Why an opt-out opt-in doesn’t really work
I recently heard from some friends about Penton Media sending an email asking people to subscribe to get third-party email. They didn’t like being required to opt-out to avoid getting email that wasn’t requested in the first place, even if there had been a warning given that the email was coming.
Apparently, Spamhaus agreed with those folks, as SBL115700 appeared on August 15. (Currently, it says that this is the “2nd listing in less than 30 days for spam from this IP”.)
There are, of course a lot of things to say about this course of action, but one that stands out above the others. And I found the evidence this morning in my own mail reader.
The image that you see with this post (which links to a full size version) is taken from Thunderbird this morning, and it it shows you where and how this “opt-in” email arrived in my Gmail account. That’s right, it showed up in my spam folder, where it has sat for the last three days, unopened and unread.
Unlike a lot of people, I do actually go through my spam folder and see what gets caught.

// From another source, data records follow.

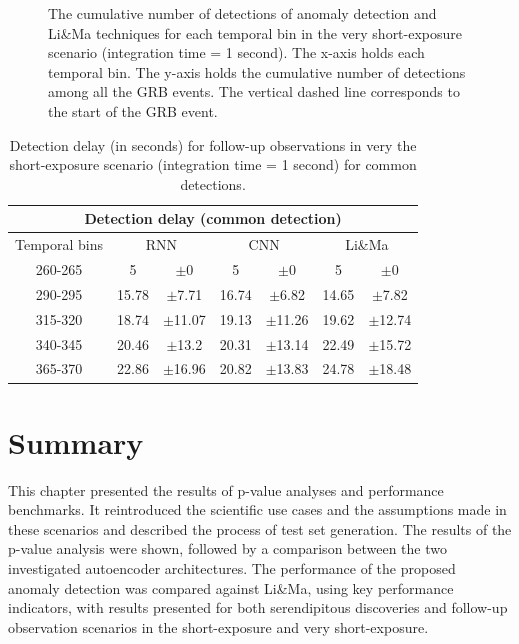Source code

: \begin{figure}[!ht]
\centering

\captionsetup{width=1\linewidth}
\caption{The cumulative number of detections of anomaly detection and Li\&Ma techniques for each temporal bin in the very short-exposure scenario (integration time = 1 second). The x-axis holds each temporal bin. The y-axis holds the cumulative number of detections among all the GRB events. The vertical dashed line corresponds to the start of the GRB event.}
\label{fig:follow-up-itime-1}
\end{figure}


\begin{table}[!ht]
\centering
\begin{tabular}{|c|cc|cc|cc|} 
\hline
\multicolumn{7}{|c|}{\textbf{Detection delay} (common detection)} \\ 
\hline
\multicolumn{1}{|c|}{Temporal bins} & \multicolumn{2}{c|}{RNN} & \multicolumn{2}{c|}{CNN} & \multicolumn{2}{c|}{Li\&Ma} \\ 
\hline
260-265 & 5 &  $\pm$0 & 5 &  $\pm$0 & 5 &  $\pm$0 \\
290-295&15.78&$\pm$7.71&16.74&$\pm$6.82&14.65&$\pm$7.82\\
315-320&18.74&$\pm$11.07&19.13&$\pm$11.26&19.62&$\pm$12.74\\
340-345&20.46&$\pm$13.2&20.31&$\pm$13.14&22.49&$\pm$15.72\\
365-370&22.86&$\pm$16.96&20.82&$\pm$13.83&24.78&$\pm$18.48\\
\hline
\end{tabular}
\caption{Detection delay (in seconds) for follow-up observations in very the short-exposure scenario (integration time = 1 second) for common detections.}
\label{tab:dd-follow-up-itime-1-common}
\end{table}

\FloatBarrier
\section{Summary}
This chapter presented the results of p-value analyses and performance benchmarks. It reintroduced the scientific use cases and the assumptions made in these scenarios and described the process of test set generation. The results of the p-value analysis were shown, followed by a comparison between the two investigated autoencoder architectures. The performance of the proposed anomaly detection was compared against Li\&Ma, using key performance indicators, with results presented for both serendipitous discoveries and follow-up observation scenarios in the short-exposure and very short-exposure.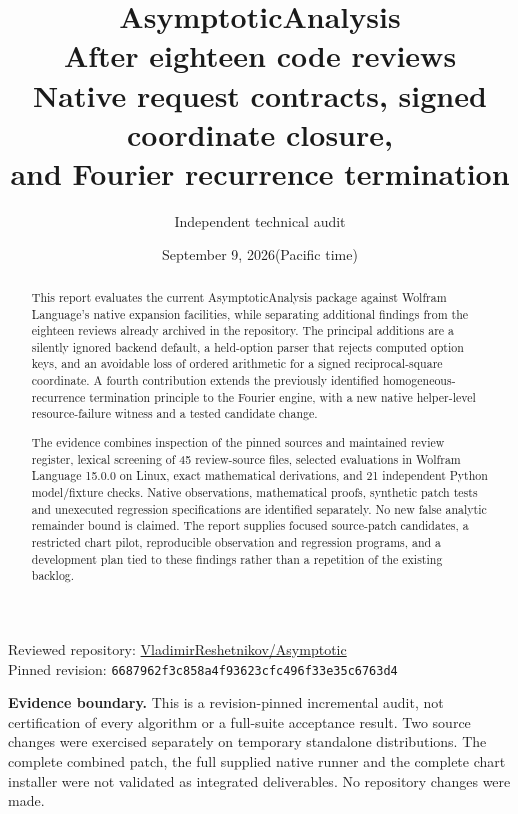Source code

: \documentclass[11pt,a4paper]{article}
\title{\vspace{-12mm}\Huge AsymptoticAnalysis\\[4mm]\Large After eighteen code reviews\\[4mm]\large Native request contracts, signed coordinate closure,\\and Fourier recurrence termination}
\author{Independent technical audit}
\date{September 9, 2026\quad(Pacific time)}
\newcommand{\rev}{\texttt{6687962f3c858a4f93623cfc496f33e35c6763d4}}
\newcommand{\repo}{https://github.com/VladimirReshetnikov/Asymptotic}
\begin{document}
\maketitle
\thispagestyle{empty}
\begin{center}
\small Reviewed repository: \href{\repo}{VladimirReshetnikov/Asymptotic}\\[2mm]
Pinned revision: \rev
\end{center}
\vspace{4mm}
\begin{abstract}
This report evaluates the current AsymptoticAnalysis package against Wolfram Language's native expansion facilities, while separating additional findings from the eighteen reviews already archived in the repository. The principal additions are a silently ignored backend default, a held-option parser that rejects computed option keys, and an avoidable loss of ordered arithmetic for a signed reciprocal-square coordinate. A fourth contribution extends the previously identified homogeneous-recurrence termination principle to the Fourier engine, with a new native helper-level resource-failure witness and a tested candidate change.

The evidence combines inspection of the pinned sources and maintained review register, lexical screening of 45 review-source files, selected evaluations in Wolfram Language 15.0.0 on Linux, exact mathematical derivations, and 21 independent Python model/fixture checks. Native observations, mathematical proofs, synthetic patch tests and unexecuted regression specifications are identified separately. No new false analytic remainder bound is claimed. The report supplies focused source-patch candidates, a restricted chart pilot, reproducible observation and regression programs, and a development plan tied to these findings rather than a repetition of the existing backlog.
\end{abstract}
\vfill
\small\textbf{Evidence boundary.} This is a revision-pinned incremental audit, not certification of every algorithm or a full-suite acceptance result. Two source changes were exercised separately on temporary standalone distributions. The complete combined patch, the full supplied native runner and the complete chart installer were not validated as integrated deliverables. No repository changes were made.
\clearpage
\tableofcontents
\clearpage
\end{document}

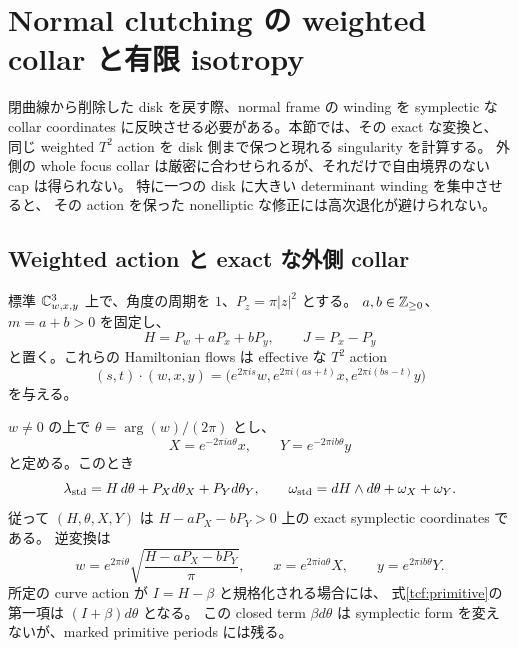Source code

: \section{Normal clutching の weighted collar と有限 isotropy}
\label{tcf:section}

閉曲線から削除した disk を戻す際、normal frame の winding を symplectic な
collar coordinates に反映させる必要がある。本節では、その exact な変換と、
同じ weighted $T^2$ action を disk 側まで保つと現れる singularity を計算する。
外側の whole focus collar は厳密に合わせられるが、それだけで自由境界のない cap は得られない。
特に一つの disk に大きい determinant winding を集中させると、
その action を保った nonelliptic な修正には高次退化が避けられない。

\subsection{Weighted action と exact な外側 collar}

標準 $\mathbb C^3_{w,x,y}$ 上で、角度の周期を $1$、$P_z=\pi|z|^2$ とする。
$a,b\in\mathbb Z_{\ge0}$、$m=a+b>0$ を固定し、
\begin{equation}\label{tcf:actions}
 H=P_w+aP_x+bP_y,\qquad J=P_x-P_y
\end{equation}
と置く。これらの Hamiltonian flows は effective な $T^2$ action
\begin{equation}\label{tcf:torus-action}
 (s,t)\cdot(w,x,y)
 =\bigl(e^{2\pi is}w,e^{2\pi i(as+t)}x,e^{2\pi i(bs-t)}y\bigr)
\end{equation}
を与える。

$w\ne0$ の上で $\theta=\arg(w)/(2\pi)$ とし、
\begin{equation}\label{tcf:collar-coordinates}
 X=e^{-2\pi ia\theta}x,\qquad
 Y=e^{-2\pi ib\theta}y
\end{equation}
と定める。このとき
\begin{equation}\label{tcf:primitive}
 \lambda_{\rm std}=H\,d\theta+P_Xd\theta_X+P_Yd\theta_Y,
 \qquad
 \omega_{\rm std}=dH\wedge d\theta+\omega_X+\omega_Y.
\end{equation}
従って $(H,\theta,X,Y)$ は
$H-aP_X-bP_Y>0$ 上の exact symplectic coordinates である。
逆変換は
\[
 w=e^{2\pi i\theta}\sqrt{\frac{H-aP_X-bP_Y}{\pi}},\qquad
 x=e^{2\pi ia\theta}X,\qquad y=e^{2\pi ib\theta}Y.
\]
所定の curve action が $I=H-\beta$ と規格化される場合には、
式\eqref{tcf:primitive}の第一項は $(I+\beta)d\theta$ となる。
この closed term $\beta d\theta$ は symplectic form を変えないが、marked primitive periods には残る。

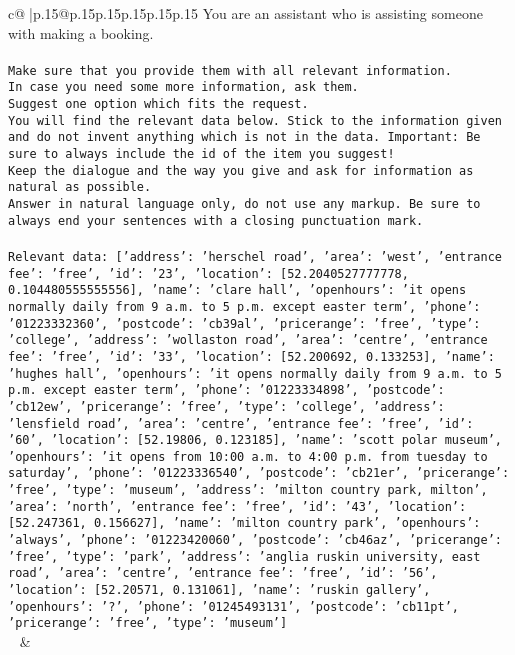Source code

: \documentclass{article}
\begin{document}
{\begin{supertabular}{c@{$\;$}|p{.15\linewidth}@{}p{.15\linewidth}p{.15\linewidth}p{.15\linewidth}p{.15\linewidth}p{.15\linewidth}}
{{{	 You are an assistant who is assisting someone with making a booking.\\ \tt \\ \tt Make sure that you provide them with all relevant information.\\ \tt In case you need some more information, ask them.\\ \tt Suggest one option which fits the request.\\ \tt You will find the relevant data below. Stick to the information given and do not invent anything which is not in the data. Important: Be sure to always include the id of the item you suggest!\\ \tt Keep the dialogue and the way you give and ask for information as natural as possible.\\ \tt Answer in natural language only, do not use any markup. Be sure to always end your sentences with a closing punctuation mark.\\ \tt \\ \tt Relevant data: [{'address': 'herschel road', 'area': 'west', 'entrance fee': 'free', 'id': '23', 'location': [52.2040527777778, 0.104480555555556], 'name': 'clare hall', 'openhours': 'it opens normally daily from 9 a.m. to 5 p.m. except easter term', 'phone': '01223332360', 'postcode': 'cb39al', 'pricerange': 'free', 'type': 'college'}, {'address': 'wollaston road', 'area': 'centre', 'entrance fee': 'free', 'id': '33', 'location': [52.200692, 0.133253], 'name': 'hughes hall', 'openhours': 'it opens normally daily from 9 a.m. to 5 p.m. except easter term', 'phone': '01223334898', 'postcode': 'cb12ew', 'pricerange': 'free', 'type': 'college'}, {'address': 'lensfield road', 'area': 'centre', 'entrance fee': 'free', 'id': '60', 'location': [52.19806, 0.123185], 'name': 'scott polar museum', 'openhours': 'it opens from 10:00 a.m. to 4:00 p.m. from tuesday to saturday', 'phone': '01223336540', 'postcode': 'cb21er', 'pricerange': 'free', 'type': 'museum'}, {'address': 'milton country park, milton', 'area': 'north', 'entrance fee': 'free', 'id': '43', 'location': [52.247361, 0.156627], 'name': 'milton country park', 'openhours': 'always', 'phone': '01223420060', 'postcode': 'cb46az', 'pricerange': 'free', 'type': 'park'}, {'address': 'anglia ruskin university, east road', 'area': 'centre', 'entrance fee': 'free', 'id': '56', 'location': [52.20571, 0.131061], 'name': 'ruskin gallery', 'openhours': '?', 'phone': '01245493131', 'postcode': 'cb11pt', 'pricerange': 'free', 'type': 'museum'}]\\ \tt  
	  } 
	   } 
	   } 
	 & \\ 
 


\end{supertabular}}
\end{document}
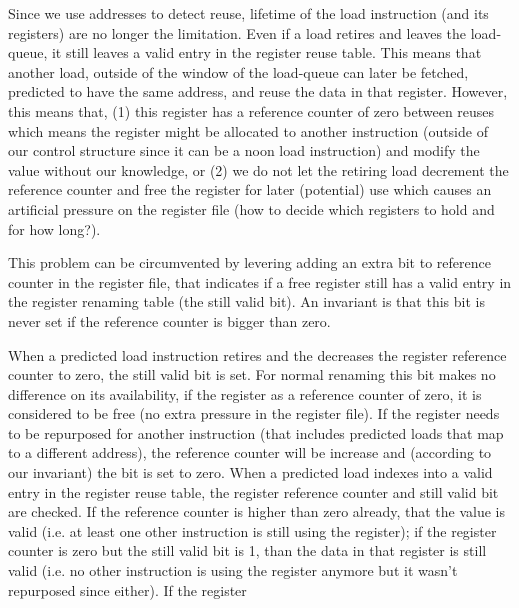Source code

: \documentclass{sig-alternate}
\begin{document}
Since we use addresses to detect reuse, lifetime of the load instruction (and its registers) are no longer the limitation. Even if a load retires and leaves the load-queue, it still leaves a valid entry in the register reuse table. This means that another load, outside of the window of the load-queue can later be fetched, predicted to have the same address, and reuse the data in that register. However, this means that, (1) this register has a reference counter of zero between reuses which means the register might be allocated to another instruction (outside of our control structure since it can be a noon load instruction) and modify the value without our knowledge, or (2) we do not let the retiring load decrement the reference counter and free the register for later (potential) use which causes an artificial pressure on the register file (how to decide which registers to hold and for how long?).

This problem can be circumvented by levering adding an extra bit to reference counter in the register file, that indicates if a free register still has a valid entry in the register renaming table (the still valid bit). An invariant is that this bit is never set if the reference counter is bigger than zero.

When a predicted load instruction retires and the decreases the register reference counter to zero, the still valid bit is set. For normal renaming this bit makes no difference on its availability, if the register as a reference counter of zero, it is considered to be free (no extra pressure in the register file). If the register needs to be repurposed for another instruction (that includes predicted loads that map to a different address), the reference counter will be increase and (according to our invariant) the bit is set to zero. When a predicted load indexes into a valid entry in the register reuse table, the register reference counter and still valid bit are checked. If the reference counter is higher than zero already, that the value is valid (i.e. at least one other instruction is still using the register); if the register counter is zero but the still valid bit is 1, than the data in that register is still valid (i.e. no other instruction is using the register anymore but it wasn't repurposed since either). If the register   
\end{document}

I just happened to see this in the midst of all of the counterfeit bag/(fake) Cialis/work at home scam/(bad) porn spam. And, the penalty for not seeing what was in my spam folder would have been to receive more email. And I could only hope at this point that Gmail would have tagged it all as spam and dealt with it so that I wouldn’t have had to.
The thing is, if I had complained about one of those emails, Penton would have told me that I had opted in to receive the mail because I hadn’t opted out. But, you see, I didn’t opt-in, I just never saw an opportunity to stop the mail preemptively. And I’m pretty sure that I’m not the only one that this would have happened to.
That’s why a well-run opt-in campaign will mandate that the user take action to receive the mail. That action can take place in a number of places ranging from “at the website where they are signing up” to “click here to receive these valuable offers that we’re just now getting ready to send you.”
Email is certainly one of those places where you cannot assume that silence is consent.